BEGIN
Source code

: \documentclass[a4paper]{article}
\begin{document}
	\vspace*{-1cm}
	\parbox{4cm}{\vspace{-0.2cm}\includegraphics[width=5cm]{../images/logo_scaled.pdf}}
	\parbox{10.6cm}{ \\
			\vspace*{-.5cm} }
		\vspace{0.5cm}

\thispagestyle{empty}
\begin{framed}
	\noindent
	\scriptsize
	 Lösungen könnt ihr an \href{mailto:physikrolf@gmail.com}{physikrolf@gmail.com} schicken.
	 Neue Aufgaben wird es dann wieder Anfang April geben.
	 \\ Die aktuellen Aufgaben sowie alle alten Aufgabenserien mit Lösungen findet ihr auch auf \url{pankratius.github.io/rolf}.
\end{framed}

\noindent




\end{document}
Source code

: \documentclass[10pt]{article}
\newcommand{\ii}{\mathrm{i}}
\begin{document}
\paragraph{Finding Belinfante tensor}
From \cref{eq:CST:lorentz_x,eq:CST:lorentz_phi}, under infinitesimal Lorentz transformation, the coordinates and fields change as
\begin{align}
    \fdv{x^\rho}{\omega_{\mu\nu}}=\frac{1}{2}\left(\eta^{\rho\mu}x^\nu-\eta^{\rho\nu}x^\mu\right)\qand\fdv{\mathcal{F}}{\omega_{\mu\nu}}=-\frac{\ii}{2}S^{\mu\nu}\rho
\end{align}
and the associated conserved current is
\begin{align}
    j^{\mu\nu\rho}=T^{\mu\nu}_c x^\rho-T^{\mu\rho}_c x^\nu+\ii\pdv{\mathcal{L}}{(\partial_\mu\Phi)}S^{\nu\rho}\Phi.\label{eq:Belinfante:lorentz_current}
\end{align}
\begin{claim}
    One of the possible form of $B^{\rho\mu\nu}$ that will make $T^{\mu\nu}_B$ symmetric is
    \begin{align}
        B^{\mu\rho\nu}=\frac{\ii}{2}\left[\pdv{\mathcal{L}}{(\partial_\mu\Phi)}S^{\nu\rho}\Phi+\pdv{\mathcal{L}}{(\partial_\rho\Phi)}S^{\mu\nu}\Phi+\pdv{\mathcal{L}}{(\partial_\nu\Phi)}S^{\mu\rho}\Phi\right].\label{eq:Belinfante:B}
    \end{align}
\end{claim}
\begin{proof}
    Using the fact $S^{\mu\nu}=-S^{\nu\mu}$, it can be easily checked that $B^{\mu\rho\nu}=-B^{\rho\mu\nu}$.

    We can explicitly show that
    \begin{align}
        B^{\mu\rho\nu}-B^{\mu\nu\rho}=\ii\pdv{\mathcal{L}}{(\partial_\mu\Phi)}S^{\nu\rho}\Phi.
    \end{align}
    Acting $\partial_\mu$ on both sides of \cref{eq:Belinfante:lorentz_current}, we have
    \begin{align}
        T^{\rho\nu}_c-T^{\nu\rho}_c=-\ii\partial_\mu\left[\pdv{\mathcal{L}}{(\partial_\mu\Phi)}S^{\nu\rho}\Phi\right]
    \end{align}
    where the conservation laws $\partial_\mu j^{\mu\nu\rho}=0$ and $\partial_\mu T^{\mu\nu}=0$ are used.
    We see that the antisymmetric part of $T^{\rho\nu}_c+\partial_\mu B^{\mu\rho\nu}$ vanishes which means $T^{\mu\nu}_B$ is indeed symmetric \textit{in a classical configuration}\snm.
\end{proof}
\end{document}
END
__TASK ITEM__:
Every entry, written out exactly, is what the response should contain.

__EXPECTED ANSWER__:
Source code

: \documentclass[a4paper]{article}
\begin{document}
	\vspace*{-1cm}
	\parbox{4cm}{\vspace{-0.2cm}\includegraphics[width=5cm]{../images/logo_scaled.pdf}}
	\parbox{10.6cm}{ \\
			\vspace*{-.5cm} }
		\vspace{0.5cm}

\thispagestyle{empty}
\begin{framed}
	\noindent
	\scriptsize
	 Lösungen könnt ihr an \href{mailto:physikrolf@gmail.com}{physikrolf@gmail.com} schicken.
	 Neue Aufgaben wird es dann wieder Anfang April geben.
	 \\ Die aktuellen Aufgaben sowie alle alten Aufgabenserien mit Lösungen findet ihr auch auf \url{pankratius.github.io/rolf}.
\end{framed}

\noindent




\end{document}
Source code

: \documentclass[10pt]{article}
\newcommand{\ii}{\mathrm{i}}
\begin{document}
\paragraph{Finding Belinfante tensor}
From \cref{eq:CST:lorentz_x,eq:CST:lorentz_phi}, under infinitesimal Lorentz transformation, the coordinates and fields change as
\begin{align}
    \fdv{x^\rho}{\omega_{\mu\nu}}=\frac{1}{2}\left(\eta^{\rho\mu}x^\nu-\eta^{\rho\nu}x^\mu\right)\qand\fdv{\mathcal{F}}{\omega_{\mu\nu}}=-\frac{\ii}{2}S^{\mu\nu}\rho
\end{align}
and the associated conserved current is
\begin{align}
    j^{\mu\nu\rho}=T^{\mu\nu}_c x^\rho-T^{\mu\rho}_c x^\nu+\ii\pdv{\mathcal{L}}{(\partial_\mu\Phi)}S^{\nu\rho}\Phi.\label{eq:Belinfante:lorentz_current}
\end{align}
\begin{claim}
    One of the possible form of $B^{\rho\mu\nu}$ that will make $T^{\mu\nu}_B$ symmetric is
    \begin{align}
        B^{\mu\rho\nu}=\frac{\ii}{2}\left[\pdv{\mathcal{L}}{(\partial_\mu\Phi)}S^{\nu\rho}\Phi+\pdv{\mathcal{L}}{(\partial_\rho\Phi)}S^{\mu\nu}\Phi+\pdv{\mathcal{L}}{(\partial_\nu\Phi)}S^{\mu\rho}\Phi\right].\label{eq:Belinfante:B}
    \end{align}
\end{claim}
\begin{proof}
    Using the fact $S^{\mu\nu}=-S^{\nu\mu}$, it can be easily checked that $B^{\mu\rho\nu}=-B^{\rho\mu\nu}$.

    We can explicitly show that
    \begin{align}
        B^{\mu\rho\nu}-B^{\mu\nu\rho}=\ii\pdv{\mathcal{L}}{(\partial_\mu\Phi)}S^{\nu\rho}\Phi.
    \end{align}
    Acting $\partial_\mu$ on both sides of \cref{eq:Belinfante:lorentz_current}, we have
    \begin{align}
        T^{\rho\nu}_c-T^{\nu\rho}_c=-\ii\partial_\mu\left[\pdv{\mathcal{L}}{(\partial_\mu\Phi)}S^{\nu\rho}\Phi\right]
    \end{align}
    where the conservation laws $\partial_\mu j^{\mu\nu\rho}=0$ and $\partial_\mu T^{\mu\nu}=0$ are used.
    We see that the antisymmetric part of $T^{\rho\nu}_c+\partial_\mu B^{\mu\rho\nu}$ vanishes which means $T^{\mu\nu}_B$ is indeed symmetric \textit{in a classical configuration}\snm.
\end{proof}
\end{document}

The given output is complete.